Message boards : Number crunching : Does Rosie create new jobs if no 'net connection available?
Previous · 1 · 2
Author | Message |
---|---|
River~~ Send message Joined: 15 Dec 05 Posts: 761 Credit: 285,578 RAC: 0 |
hey - how come this thread has suddenly become the River tutorial page. I'm stopping here before even I get tired of the sight of my own typing ;-) True - the exponential backoffs are built into BOINC, but that means they are in the client, not in the app. The simple approach of the app testing the network connection would produce the problem I stated. So what is needed to do the automated extension properly is to provide a way for the app to ask the client to download the next WU (or do an empty update if no work is wanted at present). It then tests test to see if the scheduler request has succeeded. The client will go into update deferral if the request does not succeed, and the update will be re-tried on an exponential backoff. New code for the app is to send the request (just once) and the test (that time and each following time). New code for the client is to receive and act on the two kinds of request from the app (unless an existing request can be pressed into service). So I guess what I meant was it is a lot more work than just putting in a line in the app to send a network test packet out. It is POSSIBLE but not simple
Absolutely. But in my opinion it would not be worth the effort for the amount of work saved, not least because of the risk that even one bug in the implementation could lose more work than is likely to be saved. A few local outages don't add up to a lot of lost crunching on the level of the project (annoying as they are to the cruncher affected). A project outage is best covered by doing work for other projects in the meantime. And because it involves changes to the BOINC code as well as to the app, the changes would have to be re-done for each new client, or you'd have to persuade Berkley that they should adopt the new interface. But if enough people want it, yes it is possible. River~~ |
dcdc Send message Joined: 3 Nov 05 Posts: 1832 Credit: 119,885,277 RAC: 1,668 |
So what is needed to do the automated extension properly is to provide a way for the app to ask the client to download the next WU (or do an empty update if no work is wanted at present). It then tests test to see if the scheduler request has succeeded. The client will go into update deferral if the request does not succeed, and the update will be re-tried on an exponential backoff. Rather than having to implement this into BOINC, I might be over-simplifying, but I can't see why it couldn't it be done by Rosetta alone(?). I can't see any reason there'd need to be a change to anything other than the rosetta app. Here's my reasoning: No changes would be required server-side, as AFAIK the server doesn't know how many models it's going to get back from a job anyway - its down to the time taken for each run that determines the number of models. I wouldn't have thought that adding extra runs into the result file would make any difference to the server. Rosetta must be able to tell if there is work available as it crunches the work if it is! If there is no work available then it's a case of running the next model of the current job and adding it to the result file. I doubt BOINC has any interaction with the results files other than sending them as and when it should(?), so it seems to me that the required change is purely within Rosetta: If it's the last job in the queue then it shouldn't be marked for upload as more models will be run on it until there's another job added to the queue. It can then be marked for upload by BOINC, and as BOINC has no idea what's in the result file it'll send it as if it was the result file without the extra models in.

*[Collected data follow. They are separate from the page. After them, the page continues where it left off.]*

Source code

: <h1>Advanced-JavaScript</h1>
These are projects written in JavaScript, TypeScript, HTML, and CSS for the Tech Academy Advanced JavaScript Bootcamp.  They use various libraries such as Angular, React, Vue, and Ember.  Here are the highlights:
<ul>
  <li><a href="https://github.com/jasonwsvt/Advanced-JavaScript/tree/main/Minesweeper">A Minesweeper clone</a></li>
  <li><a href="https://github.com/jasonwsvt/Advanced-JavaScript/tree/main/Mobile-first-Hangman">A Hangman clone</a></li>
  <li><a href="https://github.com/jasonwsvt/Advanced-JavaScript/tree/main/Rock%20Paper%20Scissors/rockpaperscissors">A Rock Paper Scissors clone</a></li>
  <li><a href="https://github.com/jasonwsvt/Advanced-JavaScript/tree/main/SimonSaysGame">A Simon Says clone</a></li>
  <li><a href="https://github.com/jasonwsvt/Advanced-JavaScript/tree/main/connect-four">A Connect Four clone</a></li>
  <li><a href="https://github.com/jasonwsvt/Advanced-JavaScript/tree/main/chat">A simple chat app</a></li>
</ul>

Its not just project outages, but connection outages at either end and firewall issues. I had a computer with 118 hours of idle time over the weekend as it had no net connection available. I'd have thought this would add quite few percent onto the total production, and that percentage will scale with the project as it grows. It also means people will find it easier to manage - especially those on dial up or with intermittently available connections as they don't need to micro -manage the project to the same extent. Are there any major flaws in my logic? (I don't mind minor flaws...) |
Rollo Send message Joined: 2 Jan 06 Posts: 21 Credit: 106,369 RAC: 0 |
I am no expert, but I think, that rosetta has no knowledge about the boinc queue. Therefore it can not decide whether it is working on the last model or not... |
Feet1st Send message Joined: 30 Dec 05 Posts: 1755 Credit: 4,690,520 RAC: 0 |
I think that's right. R@H would have to "complete" the WU, delivering a results file to BOINC for transfer back to the project. It wouldn't really "see" it's out of work until it's already "completed" the WU. And it wouldn't know if more work is downloading presently. So these are some of the hic-cups to making it work. There's no way to pull the WU BACK from BOINC and say "I've decided I'm NOT done with it, please give it back to me...and nevermind about sending this result I'll return it later when I compelte it... again". Add this signature to your EMail: Running Microsoft's "System Idle Process" will never help cure cancer, AIDS nor Alzheimer's. But running Rosetta@home just might! https://boinc.bakerlab.org/rosetta/ |
River~~ Send message Joined: 15 Dec 05 Posts: 761 Credit: 285,578 RAC: 0 |
agree so far
No. There are two lots of software running on your machine, the client and the app. The client is written by BOINC, and is the same across all projects. The app is project specific, and sometimes there can be more than one app to a project (as for example when E@H was running a mix of work on the Einstein and Albert apps). It is the client that schedules work on the local box, not the app and not the scheduler. Therefor to make this scheme work there must be new communication between the app and the client. Therefore tha client needs to change. Therefore the changes involve BOINC code. It is the client that tells the app to start, stop, pause, unload from memory, resume, abort. Where these things are initiated by the user, the manager tells the cleint and the client tells the app.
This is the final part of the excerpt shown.